Please dont send it our way - though it seems to be dropping by the hour here today
I think it was about 2 weeks ago that my aunt who lives in Ontario said it was 'springlike' there so a huge change


----------



## waresbear (Jun 18, 2011)

A balmy -10C here in the Cariboo! Still jammy pants weather for morning chores.
_Posted via Mobile Device_


----------



## busysmurf (Feb 16, 2012)

Not quite that bad here. But Saturday during the day it was 41*, then the cold front came thru. In less than an hour it dropped to 15*. The winds that came with it blew down our TV antenna and a few trees in the area.

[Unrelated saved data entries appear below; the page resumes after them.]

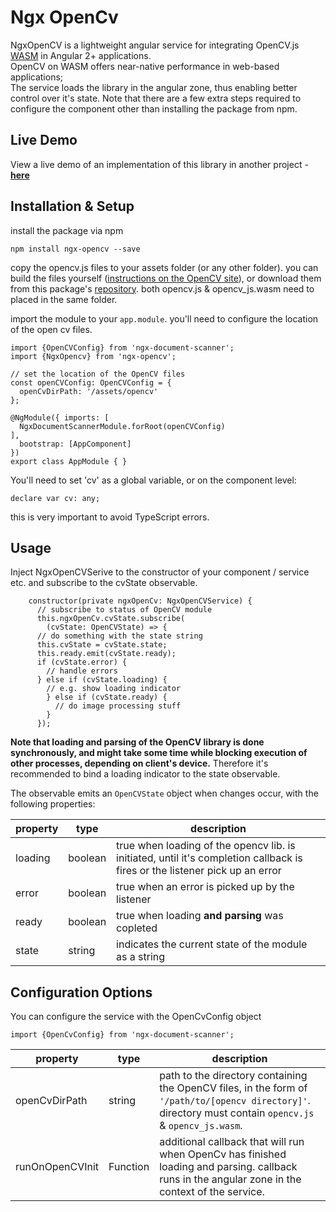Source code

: # Ngx OpenCv
NgxOpenCV is a lightweight angular service for integrating OpenCV.js [WASM](https://webassembly.org/) in Angular 2+ applications.  
OpenCV on WASM offers near-native performance in web-based applications;  
The service loads the library in the angular zone, thus enabling better control over it's state.
Note that there are a few extra steps required to configure the component other than installing the package from npm.

## Live Demo
View a live demo of an implementation of this library in another project - **[here](https://roiperlman.github.io/ngx-document-scanner)**

## Installation & Setup
install the package via npm

    npm install ngx-opencv --save

copy the opencv.js files to your assets folder (or any other folder). you can build the files yourself ([instructions on the OpenCV site](https://docs.opencv.org/3.4/d4/da1/tutorial_js_setup.html)), or download them from this package's [repository](https://github.com/roiperlman/ngx-document-scanner).
both opencv.js & opencv_js.wasm need to placed in the same folder.

import the module to your `app.module`. you'll need to configure the location of the open cv files.
	
    import {OpenCVConfig} from 'ngx-document-scanner';
    import {NgxOpencv} from 'ngx-opencv';
    
    // set the location of the OpenCV files
    const openCVConfig: OpenCVConfig = {
	  openCvDirPath: '/assets/opencv'  
	};
	
    @NgModule({ imports: [
      NgxDocumentScannerModule.forRoot(openCVConfig)
    ],
      bootstrap: [AppComponent]  
    })
    export class AppModule { }
    
    
You'll need to set 'cv' as a global variable, or on the component level:

    declare var cv: any; 

this is very important to avoid TypeScript errors.

## Usage

Inject NgxOpenCVSerive to the constructor of your component / service etc. and subscribe to the cvState observable.

		constructor(private ngxOpenCv: NgxOpenCVService) {  
		  // subscribe to status of OpenCV module  
		  this.ngxOpenCv.cvState.subscribe(
		    (cvState: OpenCVState) => {  
          // do something with the state string
          this.cvState = cvState.state;  
          this.ready.emit(cvState.ready);  
          if (cvState.error) {
            // handle errors
          } else if (cvState.loading) {
            // e.g. show loading indicator  
            } else if (cvState.ready) {  
              // do image processing stuff
            }  
		  });

**Note that loading and parsing of the OpenCV library is done synchronously, and might take some time while blocking execution of other processes, depending on client's device.** Therefore it's recommended to bind a loading indicator to the state observable. 

The observable emits an `OpenCVState` object when changes occur, with the following properties: 

| property |type  | description |
|--|--|--|
| loading | boolean  | true when loading of the opencv  lib. is initiated, until it's completion callback is fires or the listener pick up an error |
| error | boolean | true when an error is picked up by the listener |
| ready | boolean | true when loading **and parsing** was copleted |
| state | string | indicates the current state of the module as a string |


## Configuration Options
You can configure the service with the OpenCvConfig object

    import {OpenCvConfig} from 'ngx-document-scanner';

| property | type | description |  
|--|--|--|  
|openCvDirPath| string |  path to the directory containing the OpenCV files, in the form of `'/path/to/[opencv directory]'`. directory must contain `opencv.js` & `opencv_js.wasm`.|
|runOnOpenCVInit| Function| additional callback that will run when OpenCv has finished loading and parsing. callback runs in the angular zone in the context of the service.|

Today it's 1* and -15 wind chill


----------



## Foxhunter (Feb 5, 2012)

I would not call -40 cold. I would call it f***ing freezing!


----------



## Breella (May 26, 2012)

I was whining about -8*f here. I don't know how you guys do all of the stall cleaning when it's that cold. I spent my three hours cleaning stalls and wishing I could get some hot coco.


----------



## ligoleth (Sep 9, 2011)

So glad I don't live where you are at! I can hardly stand the single digits at night, let alone the negatives!
_Posted via Mobile Device_


----------



## jaytee (Jan 31, 2012)

Been cold here too, -30*C(-22F) during the day -43*C(-45F) with the wind
_Posted via Mobile Device_


----------



## Horsesdontlie (Mar 11, 2011)

Felt like I should be sending you guys a picture of what I wore to my classes today...shorts and a tank top. It's 80* here. So much for winter...

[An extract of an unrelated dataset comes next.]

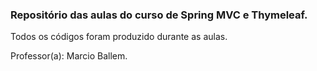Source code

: ### Repositório das aulas do curso de Spring MVC e Thymeleaf.
Todos os códigos foram produzido durante as aulas.

Professor(a): Marcio Ballem.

I feel for all of you, while I eat my ice cream ;-)


----------



## Golden Horse (Feb 20, 2010)

Well today it's -16*C,nearly a heatwave, gonna go and play with the ponies.


----------



## Foxhunter (Feb 5, 2012)

Not so cold where I am, SW UK, only -2 but it is a horrid damp cold. 
Snow is falling so the whole country will be at a standstill tomorrow!


----------



## DimSum (Mar 28, 2012)

We've got an Alberta clipper blowing throw here today, wind chills are -15 in Michigan. I'll thank you canucks to keep yer clippers to yerselves!


----------



## jaytee (Jan 31, 2012)

DimSum said:


> We've got an Alberta clipper blowing throw here today, wind chills are -15 in Michigan. I'll thank you canucks to keep yer clippers to yerselves!

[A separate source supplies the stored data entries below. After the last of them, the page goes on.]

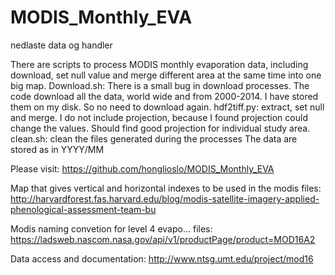 # MODIS_Monthly_EVA
nedlaste data og handler

There are scripts to process MODIS monthly evaporation data, including download, set null value and merge different area at the same time into one big map.
Download.sh: There is a small bug in download processes. The code download all the data, world wide and from 2000-2014. I have stored them on my disk. So no need to download again.
hdf2tiff.py: extract, set null and merge. I do not include projection, because I found projection could change the values. Should find good projection for individual study area.
clean.sh: clean the files generated during the processes
The data are stored as in YYYY/MM  

Please visit: https://github.com/honglioslo/MODIS_Monthly_EVA

Map that gives vertical and horizontal indexes to be used in the modis files:
http://harvardforest.fas.harvard.edu/blog/modis-satellite-imagery-applied-phenological-assessment-team-bu

Modis naming convetion for level 4 evapo… files:
https://ladsweb.nascom.nasa.gov/api/v1/productPage/product=MOD16A2

Data access and documentation:
http://www.ntsg.umt.edu/project/mod16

Be happy to lol, as long as you guys keep those Colorado lows out of canada
_Posted via Mobile Device_


----------



## DimSum (Mar 28, 2012)

Itsa deal! You guys keep warm up there!


----------



## Golden Horse (Feb 20, 2010)

Foxhunter said:


> Not so cold where I am, SW UK, only -2 but it is a horrid damp cold.
> Snow is falling so the whole country will be at a standstill tomorrow!


That one is still hard to explain to some people, the difference between my hairy happy monsters here at -40*C, who are comfortable, hang on, the view from my bedroom window yesterday morning










They were all lying down sunbathing, that is a nice little sun trap area, that seems to miss the wind, and they often hang about there.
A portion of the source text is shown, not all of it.